List each line of the data that holds the string "linewidth".

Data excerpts
§ §

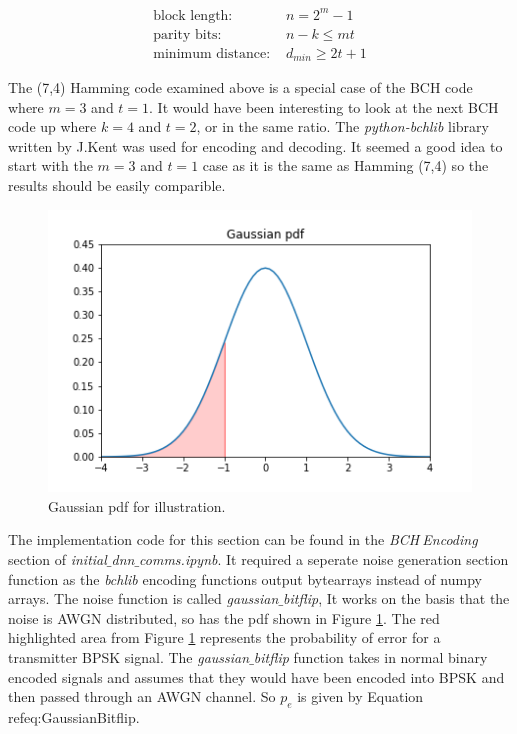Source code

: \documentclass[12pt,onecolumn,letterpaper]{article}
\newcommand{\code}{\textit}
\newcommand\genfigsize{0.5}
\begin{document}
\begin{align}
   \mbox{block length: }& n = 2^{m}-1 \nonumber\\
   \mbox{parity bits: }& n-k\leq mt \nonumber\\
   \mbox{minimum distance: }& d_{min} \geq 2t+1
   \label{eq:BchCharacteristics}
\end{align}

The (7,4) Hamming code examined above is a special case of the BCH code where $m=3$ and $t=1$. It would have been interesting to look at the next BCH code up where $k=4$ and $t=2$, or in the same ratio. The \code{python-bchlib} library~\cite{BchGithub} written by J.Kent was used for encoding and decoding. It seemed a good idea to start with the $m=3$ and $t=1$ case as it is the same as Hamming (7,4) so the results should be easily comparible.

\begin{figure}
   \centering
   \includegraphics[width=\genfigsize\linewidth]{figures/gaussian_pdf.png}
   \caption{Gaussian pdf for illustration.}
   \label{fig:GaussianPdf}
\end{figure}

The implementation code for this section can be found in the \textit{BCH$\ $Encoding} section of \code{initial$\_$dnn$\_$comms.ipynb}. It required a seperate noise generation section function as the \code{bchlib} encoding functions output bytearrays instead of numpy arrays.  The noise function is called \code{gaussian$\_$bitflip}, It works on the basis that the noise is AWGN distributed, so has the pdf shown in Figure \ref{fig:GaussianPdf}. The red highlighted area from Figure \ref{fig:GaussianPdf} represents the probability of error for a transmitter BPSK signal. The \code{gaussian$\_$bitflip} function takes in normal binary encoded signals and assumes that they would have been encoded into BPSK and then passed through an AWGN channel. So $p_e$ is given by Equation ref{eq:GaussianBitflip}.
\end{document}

§ §

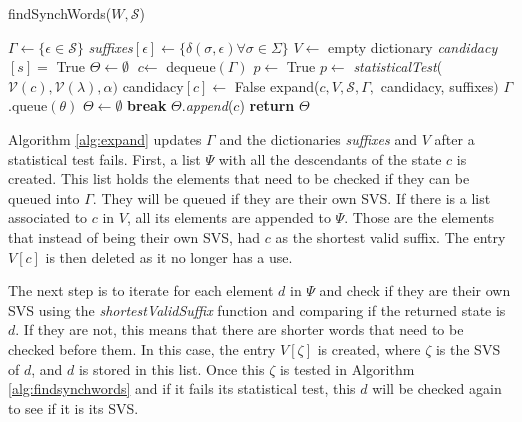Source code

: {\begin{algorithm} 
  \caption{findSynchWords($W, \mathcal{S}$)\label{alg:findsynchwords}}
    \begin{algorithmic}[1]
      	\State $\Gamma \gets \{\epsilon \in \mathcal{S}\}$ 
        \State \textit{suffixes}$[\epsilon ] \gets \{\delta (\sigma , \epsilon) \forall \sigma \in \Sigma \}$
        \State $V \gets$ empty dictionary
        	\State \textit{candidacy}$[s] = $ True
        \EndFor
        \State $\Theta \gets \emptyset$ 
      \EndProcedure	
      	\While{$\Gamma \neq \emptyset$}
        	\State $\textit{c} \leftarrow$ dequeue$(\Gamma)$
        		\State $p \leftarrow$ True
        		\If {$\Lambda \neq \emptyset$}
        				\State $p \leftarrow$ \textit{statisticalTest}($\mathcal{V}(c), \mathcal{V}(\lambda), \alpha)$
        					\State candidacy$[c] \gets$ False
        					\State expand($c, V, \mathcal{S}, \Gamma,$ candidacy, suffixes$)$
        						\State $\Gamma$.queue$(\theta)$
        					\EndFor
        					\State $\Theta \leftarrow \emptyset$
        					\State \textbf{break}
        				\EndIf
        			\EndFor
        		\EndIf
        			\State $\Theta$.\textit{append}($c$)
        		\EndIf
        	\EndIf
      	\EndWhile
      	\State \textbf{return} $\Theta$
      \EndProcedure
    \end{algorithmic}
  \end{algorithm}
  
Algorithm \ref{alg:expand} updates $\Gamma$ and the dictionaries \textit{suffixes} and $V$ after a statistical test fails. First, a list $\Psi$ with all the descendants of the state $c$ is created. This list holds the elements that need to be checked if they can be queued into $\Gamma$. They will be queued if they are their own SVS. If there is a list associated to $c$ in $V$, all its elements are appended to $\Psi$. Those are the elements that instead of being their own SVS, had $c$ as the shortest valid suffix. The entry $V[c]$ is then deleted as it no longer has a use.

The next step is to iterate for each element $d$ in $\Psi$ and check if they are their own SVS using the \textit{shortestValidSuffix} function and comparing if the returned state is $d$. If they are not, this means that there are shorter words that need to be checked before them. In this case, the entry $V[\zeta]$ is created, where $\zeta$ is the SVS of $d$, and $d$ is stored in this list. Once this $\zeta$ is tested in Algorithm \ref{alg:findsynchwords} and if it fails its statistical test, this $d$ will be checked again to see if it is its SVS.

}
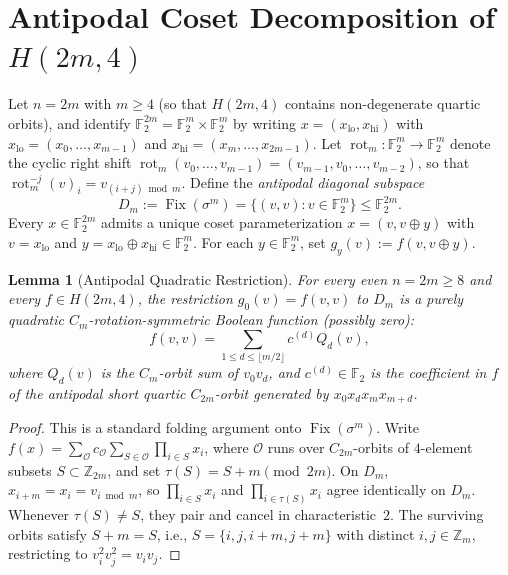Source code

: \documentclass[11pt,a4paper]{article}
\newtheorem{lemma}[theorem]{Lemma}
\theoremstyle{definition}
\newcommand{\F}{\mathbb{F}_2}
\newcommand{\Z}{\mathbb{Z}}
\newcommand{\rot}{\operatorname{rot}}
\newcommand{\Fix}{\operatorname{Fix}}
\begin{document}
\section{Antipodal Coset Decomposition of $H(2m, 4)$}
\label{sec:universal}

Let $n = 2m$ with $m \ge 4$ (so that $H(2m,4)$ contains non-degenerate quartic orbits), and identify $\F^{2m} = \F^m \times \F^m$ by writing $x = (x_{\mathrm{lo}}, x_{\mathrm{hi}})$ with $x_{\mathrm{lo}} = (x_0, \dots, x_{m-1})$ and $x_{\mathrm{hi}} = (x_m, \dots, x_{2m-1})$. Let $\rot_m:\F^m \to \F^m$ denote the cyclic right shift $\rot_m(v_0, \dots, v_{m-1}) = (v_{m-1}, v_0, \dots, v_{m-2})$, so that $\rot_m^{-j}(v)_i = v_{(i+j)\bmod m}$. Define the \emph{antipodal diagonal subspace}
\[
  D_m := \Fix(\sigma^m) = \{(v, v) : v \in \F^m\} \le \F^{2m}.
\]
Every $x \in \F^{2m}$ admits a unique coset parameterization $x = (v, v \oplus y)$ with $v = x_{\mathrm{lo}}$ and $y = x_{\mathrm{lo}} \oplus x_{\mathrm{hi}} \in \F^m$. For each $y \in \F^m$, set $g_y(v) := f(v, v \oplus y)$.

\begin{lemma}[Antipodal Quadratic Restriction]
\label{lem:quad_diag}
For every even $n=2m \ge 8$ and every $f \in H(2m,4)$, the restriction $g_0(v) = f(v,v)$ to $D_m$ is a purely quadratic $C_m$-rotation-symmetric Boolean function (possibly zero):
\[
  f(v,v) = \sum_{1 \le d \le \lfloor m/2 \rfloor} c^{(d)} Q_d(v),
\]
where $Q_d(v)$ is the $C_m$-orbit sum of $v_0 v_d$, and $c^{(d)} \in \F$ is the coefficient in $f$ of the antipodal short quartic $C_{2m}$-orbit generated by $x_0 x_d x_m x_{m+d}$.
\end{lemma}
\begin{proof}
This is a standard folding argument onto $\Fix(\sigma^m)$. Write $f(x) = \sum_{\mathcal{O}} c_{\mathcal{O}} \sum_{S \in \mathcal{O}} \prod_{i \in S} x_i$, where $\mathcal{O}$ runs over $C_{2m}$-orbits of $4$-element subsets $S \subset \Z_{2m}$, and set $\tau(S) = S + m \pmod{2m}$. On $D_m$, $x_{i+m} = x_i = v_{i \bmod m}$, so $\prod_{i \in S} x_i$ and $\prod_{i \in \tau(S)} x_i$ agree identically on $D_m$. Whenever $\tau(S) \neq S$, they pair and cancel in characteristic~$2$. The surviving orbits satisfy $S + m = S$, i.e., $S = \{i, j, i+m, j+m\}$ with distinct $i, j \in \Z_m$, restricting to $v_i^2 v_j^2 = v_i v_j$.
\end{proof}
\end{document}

§ §

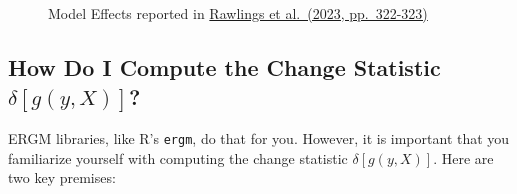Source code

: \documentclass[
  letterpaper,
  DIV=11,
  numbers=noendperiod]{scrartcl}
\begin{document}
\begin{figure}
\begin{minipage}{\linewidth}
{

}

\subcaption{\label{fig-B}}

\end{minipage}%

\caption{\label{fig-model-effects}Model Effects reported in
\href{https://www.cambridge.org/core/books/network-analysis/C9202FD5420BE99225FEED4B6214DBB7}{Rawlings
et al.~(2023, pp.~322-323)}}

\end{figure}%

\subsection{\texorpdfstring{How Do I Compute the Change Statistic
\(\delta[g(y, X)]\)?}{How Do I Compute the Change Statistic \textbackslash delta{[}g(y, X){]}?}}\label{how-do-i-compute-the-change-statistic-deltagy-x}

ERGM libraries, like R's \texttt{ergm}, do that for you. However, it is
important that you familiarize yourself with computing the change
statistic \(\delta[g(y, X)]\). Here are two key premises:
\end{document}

§ §

ANSWER TO THIS PROBLEM
   \includegraphics[width=\genfigsize\linewidth]{figures/gaussian_pdf.png}
\begin{minipage}{\linewidth}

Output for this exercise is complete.